== Segment start ==

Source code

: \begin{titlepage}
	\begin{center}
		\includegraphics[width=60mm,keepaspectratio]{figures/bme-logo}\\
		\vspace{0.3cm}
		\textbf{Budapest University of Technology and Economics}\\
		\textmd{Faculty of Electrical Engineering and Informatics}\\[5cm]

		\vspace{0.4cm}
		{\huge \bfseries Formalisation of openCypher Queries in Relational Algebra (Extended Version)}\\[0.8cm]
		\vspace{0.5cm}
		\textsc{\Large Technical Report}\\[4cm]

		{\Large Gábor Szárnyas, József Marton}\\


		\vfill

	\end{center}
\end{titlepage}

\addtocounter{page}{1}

== Segment end ==

== Work instructions ==
Every line of the material that holds "vspace" should be copied out as the answer.

== Task response ==
		\vspace{0.3cm}
		\vspace{0.4cm}
		\vspace{0.5cm}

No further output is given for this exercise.